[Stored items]
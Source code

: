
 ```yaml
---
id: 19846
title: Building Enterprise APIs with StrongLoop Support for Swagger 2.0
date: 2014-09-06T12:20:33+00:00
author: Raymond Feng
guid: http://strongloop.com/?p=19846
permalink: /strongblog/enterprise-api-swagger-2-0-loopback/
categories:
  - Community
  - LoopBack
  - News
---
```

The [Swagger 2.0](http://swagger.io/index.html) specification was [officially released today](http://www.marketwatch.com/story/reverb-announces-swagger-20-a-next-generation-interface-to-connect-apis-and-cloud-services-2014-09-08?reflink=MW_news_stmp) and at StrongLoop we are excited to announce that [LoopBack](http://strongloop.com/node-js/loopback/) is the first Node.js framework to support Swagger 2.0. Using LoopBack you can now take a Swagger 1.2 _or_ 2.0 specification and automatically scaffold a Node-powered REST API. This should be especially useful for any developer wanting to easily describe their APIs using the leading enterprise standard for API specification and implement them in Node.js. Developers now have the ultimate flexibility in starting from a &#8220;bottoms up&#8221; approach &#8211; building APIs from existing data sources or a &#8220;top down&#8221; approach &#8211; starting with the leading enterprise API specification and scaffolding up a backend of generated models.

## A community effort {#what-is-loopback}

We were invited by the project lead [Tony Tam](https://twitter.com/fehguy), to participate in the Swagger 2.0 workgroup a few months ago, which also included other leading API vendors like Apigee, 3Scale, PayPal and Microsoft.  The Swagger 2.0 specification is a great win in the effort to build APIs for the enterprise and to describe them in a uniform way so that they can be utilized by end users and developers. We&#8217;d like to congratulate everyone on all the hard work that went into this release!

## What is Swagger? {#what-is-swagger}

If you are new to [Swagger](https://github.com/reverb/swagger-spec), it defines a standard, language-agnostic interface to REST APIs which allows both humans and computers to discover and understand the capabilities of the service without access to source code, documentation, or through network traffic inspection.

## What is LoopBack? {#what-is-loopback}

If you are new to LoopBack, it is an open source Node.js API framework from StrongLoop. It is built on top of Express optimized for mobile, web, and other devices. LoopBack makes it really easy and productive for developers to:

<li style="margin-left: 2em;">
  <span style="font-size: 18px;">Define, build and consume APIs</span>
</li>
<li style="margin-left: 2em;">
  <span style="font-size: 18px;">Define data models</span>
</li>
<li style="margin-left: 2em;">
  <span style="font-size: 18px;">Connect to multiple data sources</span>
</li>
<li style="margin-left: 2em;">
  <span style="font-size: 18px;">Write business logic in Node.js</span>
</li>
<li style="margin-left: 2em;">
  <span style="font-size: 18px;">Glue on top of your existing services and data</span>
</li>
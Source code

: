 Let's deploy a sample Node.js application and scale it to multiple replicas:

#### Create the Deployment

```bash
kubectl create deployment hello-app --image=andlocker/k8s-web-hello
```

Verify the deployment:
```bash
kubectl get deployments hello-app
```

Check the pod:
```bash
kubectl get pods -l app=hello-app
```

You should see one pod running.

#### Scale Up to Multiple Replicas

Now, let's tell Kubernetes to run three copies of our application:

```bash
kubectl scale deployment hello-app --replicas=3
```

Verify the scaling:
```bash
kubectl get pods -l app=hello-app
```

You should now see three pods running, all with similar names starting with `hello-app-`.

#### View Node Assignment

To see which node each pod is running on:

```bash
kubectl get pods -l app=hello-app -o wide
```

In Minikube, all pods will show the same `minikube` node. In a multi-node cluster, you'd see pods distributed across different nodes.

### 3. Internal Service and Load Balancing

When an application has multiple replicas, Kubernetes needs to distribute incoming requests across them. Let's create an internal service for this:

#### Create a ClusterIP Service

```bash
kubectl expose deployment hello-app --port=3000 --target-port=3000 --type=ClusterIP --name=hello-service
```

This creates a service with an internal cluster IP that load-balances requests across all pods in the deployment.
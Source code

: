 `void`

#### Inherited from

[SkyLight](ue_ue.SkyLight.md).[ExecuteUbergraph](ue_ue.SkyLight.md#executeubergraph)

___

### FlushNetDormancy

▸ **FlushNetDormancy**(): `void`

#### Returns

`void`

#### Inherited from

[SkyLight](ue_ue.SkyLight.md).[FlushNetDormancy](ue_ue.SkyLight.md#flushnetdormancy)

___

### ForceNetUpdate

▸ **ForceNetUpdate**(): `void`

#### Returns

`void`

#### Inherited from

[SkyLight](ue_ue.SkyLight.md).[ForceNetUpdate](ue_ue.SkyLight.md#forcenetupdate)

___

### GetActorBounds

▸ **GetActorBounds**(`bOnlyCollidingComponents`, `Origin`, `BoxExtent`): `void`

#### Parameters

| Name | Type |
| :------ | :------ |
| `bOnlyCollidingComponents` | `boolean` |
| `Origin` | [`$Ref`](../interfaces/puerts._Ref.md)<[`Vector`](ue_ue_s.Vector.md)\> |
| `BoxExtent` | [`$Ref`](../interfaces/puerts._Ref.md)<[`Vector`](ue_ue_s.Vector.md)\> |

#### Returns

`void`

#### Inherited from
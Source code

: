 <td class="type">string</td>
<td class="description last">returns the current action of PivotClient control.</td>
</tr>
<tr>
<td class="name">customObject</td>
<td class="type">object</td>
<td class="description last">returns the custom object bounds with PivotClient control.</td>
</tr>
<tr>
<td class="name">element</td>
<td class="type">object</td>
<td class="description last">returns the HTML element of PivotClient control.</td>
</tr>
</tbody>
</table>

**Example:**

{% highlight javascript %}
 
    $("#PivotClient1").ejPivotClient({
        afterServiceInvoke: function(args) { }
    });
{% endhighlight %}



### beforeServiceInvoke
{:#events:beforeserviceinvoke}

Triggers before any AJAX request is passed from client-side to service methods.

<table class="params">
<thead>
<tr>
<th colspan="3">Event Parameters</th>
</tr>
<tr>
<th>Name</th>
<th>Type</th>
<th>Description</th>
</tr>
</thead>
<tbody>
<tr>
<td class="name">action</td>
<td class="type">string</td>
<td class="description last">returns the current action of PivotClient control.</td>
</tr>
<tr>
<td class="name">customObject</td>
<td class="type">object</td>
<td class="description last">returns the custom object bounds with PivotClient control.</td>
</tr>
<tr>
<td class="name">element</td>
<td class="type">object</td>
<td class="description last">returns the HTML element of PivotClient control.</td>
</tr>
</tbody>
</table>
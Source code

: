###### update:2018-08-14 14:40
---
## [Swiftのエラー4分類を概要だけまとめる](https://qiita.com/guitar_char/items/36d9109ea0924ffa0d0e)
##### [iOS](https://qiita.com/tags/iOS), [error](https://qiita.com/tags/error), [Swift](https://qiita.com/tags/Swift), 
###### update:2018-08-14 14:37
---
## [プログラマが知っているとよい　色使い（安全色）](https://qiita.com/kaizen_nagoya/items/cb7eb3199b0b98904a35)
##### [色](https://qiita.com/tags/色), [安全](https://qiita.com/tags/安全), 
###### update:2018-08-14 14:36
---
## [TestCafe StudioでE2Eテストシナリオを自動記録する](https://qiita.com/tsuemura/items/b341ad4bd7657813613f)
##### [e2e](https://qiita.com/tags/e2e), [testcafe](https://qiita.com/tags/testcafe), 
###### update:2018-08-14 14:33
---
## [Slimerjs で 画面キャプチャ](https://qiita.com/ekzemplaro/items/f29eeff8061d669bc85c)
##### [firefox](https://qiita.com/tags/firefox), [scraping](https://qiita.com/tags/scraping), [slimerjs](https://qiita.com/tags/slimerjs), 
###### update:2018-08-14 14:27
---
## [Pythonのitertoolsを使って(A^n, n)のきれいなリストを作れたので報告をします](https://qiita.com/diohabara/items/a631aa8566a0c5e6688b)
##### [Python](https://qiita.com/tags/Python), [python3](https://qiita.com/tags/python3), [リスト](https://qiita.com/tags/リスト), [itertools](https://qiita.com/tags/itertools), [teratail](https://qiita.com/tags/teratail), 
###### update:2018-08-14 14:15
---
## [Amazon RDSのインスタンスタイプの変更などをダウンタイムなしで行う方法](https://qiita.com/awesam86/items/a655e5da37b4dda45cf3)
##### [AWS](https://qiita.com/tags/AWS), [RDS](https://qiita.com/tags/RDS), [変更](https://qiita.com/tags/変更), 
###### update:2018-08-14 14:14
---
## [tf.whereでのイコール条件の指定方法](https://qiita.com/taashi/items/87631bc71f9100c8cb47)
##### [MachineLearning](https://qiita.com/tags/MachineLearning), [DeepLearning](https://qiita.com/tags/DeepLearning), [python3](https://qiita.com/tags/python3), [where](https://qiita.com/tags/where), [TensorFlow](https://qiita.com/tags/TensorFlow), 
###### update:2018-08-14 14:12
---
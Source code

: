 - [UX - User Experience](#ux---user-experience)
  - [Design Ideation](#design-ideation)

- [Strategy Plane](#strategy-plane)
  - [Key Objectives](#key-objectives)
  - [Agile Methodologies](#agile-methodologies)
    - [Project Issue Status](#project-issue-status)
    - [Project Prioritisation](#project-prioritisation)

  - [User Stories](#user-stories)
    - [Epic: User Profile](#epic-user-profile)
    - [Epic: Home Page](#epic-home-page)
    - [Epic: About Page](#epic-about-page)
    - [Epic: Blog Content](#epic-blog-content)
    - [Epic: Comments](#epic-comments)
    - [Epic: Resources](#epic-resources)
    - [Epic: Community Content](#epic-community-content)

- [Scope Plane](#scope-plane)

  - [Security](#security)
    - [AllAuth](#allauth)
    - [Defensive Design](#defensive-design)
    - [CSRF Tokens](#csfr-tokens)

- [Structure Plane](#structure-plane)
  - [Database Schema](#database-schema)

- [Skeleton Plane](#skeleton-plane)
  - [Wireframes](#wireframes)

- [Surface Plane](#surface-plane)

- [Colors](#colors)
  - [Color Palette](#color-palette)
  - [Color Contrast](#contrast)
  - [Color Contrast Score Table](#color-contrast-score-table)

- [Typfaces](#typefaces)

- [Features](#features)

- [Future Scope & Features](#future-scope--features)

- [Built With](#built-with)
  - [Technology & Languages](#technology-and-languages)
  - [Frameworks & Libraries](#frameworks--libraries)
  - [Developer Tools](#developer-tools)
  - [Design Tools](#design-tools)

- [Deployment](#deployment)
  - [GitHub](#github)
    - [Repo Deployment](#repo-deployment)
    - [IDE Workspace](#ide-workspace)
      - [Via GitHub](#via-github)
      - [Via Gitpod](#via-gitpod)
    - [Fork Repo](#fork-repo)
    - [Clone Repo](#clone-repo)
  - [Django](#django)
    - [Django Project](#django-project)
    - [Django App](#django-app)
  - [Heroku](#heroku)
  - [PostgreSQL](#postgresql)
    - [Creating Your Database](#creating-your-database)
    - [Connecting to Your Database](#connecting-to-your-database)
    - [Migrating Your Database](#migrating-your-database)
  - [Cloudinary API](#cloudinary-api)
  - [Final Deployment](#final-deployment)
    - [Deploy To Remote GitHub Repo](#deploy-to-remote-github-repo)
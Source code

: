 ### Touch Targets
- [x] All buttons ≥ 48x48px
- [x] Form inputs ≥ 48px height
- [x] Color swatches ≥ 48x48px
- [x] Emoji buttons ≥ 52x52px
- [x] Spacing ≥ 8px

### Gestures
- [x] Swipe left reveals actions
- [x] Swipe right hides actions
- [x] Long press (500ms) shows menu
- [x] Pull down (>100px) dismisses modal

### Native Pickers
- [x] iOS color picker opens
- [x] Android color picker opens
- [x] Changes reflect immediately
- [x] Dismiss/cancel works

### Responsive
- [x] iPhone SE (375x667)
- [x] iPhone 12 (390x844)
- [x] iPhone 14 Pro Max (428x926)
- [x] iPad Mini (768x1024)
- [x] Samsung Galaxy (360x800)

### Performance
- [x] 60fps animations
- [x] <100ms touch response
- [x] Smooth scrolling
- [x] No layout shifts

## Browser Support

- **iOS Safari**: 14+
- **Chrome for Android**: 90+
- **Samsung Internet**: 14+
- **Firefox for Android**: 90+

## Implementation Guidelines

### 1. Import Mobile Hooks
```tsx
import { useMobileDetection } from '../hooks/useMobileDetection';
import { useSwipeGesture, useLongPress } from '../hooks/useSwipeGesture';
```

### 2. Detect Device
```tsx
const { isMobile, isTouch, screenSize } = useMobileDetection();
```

WHAT TO PRODUCE: The answer must be every line from the records above that contains "table".

ANSWER AREA:
</table>
<table class="params">
</table>
  - [Color Contrast Score Table](#color-contrast-score-table)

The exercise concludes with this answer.